Как сущность, как квинтэссенцию сути, «quiddity», как то, что делает предметы (в данном случае искусство живописи, schilderkunst) именно тем, что они есть. С другой стороны, под словом «quiddity» XVII век понимал не только сущность и квинтэссенцию, но и тонкий лукавый вызов, объяснение с помощью загадок.
Рембрандта принято воображать не столько глубоким и сложным мыслителем, сколько в первую очередь самозабвенным созерцателем страстей, виртуозно воспроизводящим на полотне оттенки эмоций. Однако с самого начала он проявил себя и как проницательный ум, как поэт и одновременно философ.

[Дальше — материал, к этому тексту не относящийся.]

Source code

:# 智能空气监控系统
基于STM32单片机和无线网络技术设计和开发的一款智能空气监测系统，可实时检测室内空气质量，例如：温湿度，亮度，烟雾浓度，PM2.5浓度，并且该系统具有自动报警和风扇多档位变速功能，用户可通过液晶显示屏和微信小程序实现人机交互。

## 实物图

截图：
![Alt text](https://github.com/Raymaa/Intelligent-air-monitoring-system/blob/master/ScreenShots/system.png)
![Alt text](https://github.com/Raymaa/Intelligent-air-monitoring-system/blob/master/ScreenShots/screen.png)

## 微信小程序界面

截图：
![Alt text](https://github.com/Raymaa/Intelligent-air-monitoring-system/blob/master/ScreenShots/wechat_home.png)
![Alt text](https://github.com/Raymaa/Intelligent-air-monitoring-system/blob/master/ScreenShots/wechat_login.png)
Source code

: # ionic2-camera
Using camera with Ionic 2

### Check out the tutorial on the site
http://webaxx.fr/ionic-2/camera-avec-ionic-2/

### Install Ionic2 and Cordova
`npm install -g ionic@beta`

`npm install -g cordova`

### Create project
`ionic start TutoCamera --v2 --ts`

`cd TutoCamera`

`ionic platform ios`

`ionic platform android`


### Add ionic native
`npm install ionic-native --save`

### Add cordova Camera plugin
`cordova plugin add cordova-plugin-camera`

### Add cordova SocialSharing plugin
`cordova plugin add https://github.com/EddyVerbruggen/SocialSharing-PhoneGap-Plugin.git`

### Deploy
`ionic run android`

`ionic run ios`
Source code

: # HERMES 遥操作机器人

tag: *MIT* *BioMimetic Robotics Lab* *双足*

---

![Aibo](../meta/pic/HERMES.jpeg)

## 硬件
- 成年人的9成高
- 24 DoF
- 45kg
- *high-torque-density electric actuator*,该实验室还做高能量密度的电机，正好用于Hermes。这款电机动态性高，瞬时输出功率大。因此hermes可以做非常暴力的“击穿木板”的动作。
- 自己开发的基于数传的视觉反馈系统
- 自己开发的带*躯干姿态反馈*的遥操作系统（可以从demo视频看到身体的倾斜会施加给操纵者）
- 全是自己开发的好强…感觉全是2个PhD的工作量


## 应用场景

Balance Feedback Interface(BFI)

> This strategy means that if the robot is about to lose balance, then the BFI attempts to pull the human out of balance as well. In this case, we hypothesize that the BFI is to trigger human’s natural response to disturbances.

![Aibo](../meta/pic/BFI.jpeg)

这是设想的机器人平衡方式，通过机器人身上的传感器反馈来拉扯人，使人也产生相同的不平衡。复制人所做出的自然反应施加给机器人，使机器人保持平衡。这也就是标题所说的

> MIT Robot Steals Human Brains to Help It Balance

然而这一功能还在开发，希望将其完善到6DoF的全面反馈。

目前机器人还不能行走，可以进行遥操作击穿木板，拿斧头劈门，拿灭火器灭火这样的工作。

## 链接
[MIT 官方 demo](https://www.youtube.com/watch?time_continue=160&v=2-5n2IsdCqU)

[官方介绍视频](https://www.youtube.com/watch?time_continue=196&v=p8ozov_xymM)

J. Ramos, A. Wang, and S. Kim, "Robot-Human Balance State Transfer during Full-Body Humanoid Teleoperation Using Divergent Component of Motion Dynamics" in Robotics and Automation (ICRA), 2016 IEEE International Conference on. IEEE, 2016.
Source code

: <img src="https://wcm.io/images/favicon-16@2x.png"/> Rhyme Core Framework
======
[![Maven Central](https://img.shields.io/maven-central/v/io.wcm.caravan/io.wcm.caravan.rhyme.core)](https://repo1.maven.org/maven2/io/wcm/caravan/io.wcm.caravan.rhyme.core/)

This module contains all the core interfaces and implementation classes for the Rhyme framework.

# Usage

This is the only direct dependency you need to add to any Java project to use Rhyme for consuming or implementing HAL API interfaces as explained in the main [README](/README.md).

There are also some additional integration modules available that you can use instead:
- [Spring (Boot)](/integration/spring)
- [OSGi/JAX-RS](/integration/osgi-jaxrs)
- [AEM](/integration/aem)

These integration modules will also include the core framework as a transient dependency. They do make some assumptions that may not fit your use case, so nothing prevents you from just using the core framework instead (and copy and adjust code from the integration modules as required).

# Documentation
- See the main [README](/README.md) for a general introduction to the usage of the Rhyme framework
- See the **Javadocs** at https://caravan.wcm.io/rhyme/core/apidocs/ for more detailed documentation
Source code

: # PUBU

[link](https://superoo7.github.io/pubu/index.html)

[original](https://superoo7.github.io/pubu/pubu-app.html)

Удастся ли нам разгадать обманчивую, ускользающую суть «Художника в мастерской»? Прежде всего, перед нами «картина в картине», с теми же прямоугольными пропорциями, но непомерно увеличенная до пугающих, даже угрожающих размеров[28] и занимающая весь центр комнаты. По сравнению с картиной на мольберте художник предстает этакой кукольной фигуркой, крохотным пигмеем в роскошном одеянии. Несоответствие между реальной картиной «Художник в мастерской» и «картиной в картине» означает, что, какое бы произведение ни стояло на мольберте, это не точное зеркальное отражение художника за работой, как полагают большинство современных искусствоведов[29]. Почему? Да потому, что Рембрандт лишь с большим трудом, а то и вовсе не смог бы установить свою крошечную деревянную панель на стандартного размера мольберте и тем более не сумел бы, согнувшись в три погибели, с усилием сжимая в руках кисти и палитру, наносить на поверхность маленькой панели изящные мазки. Скорее, он написал картину, сидя за столом, держа ее перед собой на складной подставке, вроде тех, на которые ставят книги в библиотеке. В пользу этой гипотезы свидетельствует облик его амстердамской мастерской, показанный на значительно более позднем рисунке[30]. Выходит, это не изображение художника, запечатлевшего себя в процессе создания картины. На самом деле «Художник» совершенно лишен нарциссизма, свойственного элегантным денди на его автопортретах в доспехах. На сей раз Рембрандт погружен не в самолюбование, а в размышления. Образ, возникающий под его кистью, – не тот, что он видит в зеркале, а тот, что предстает в его сознании. Если вообще возможно изобразить проникновение в скрытую сущность, то это именно оно[31].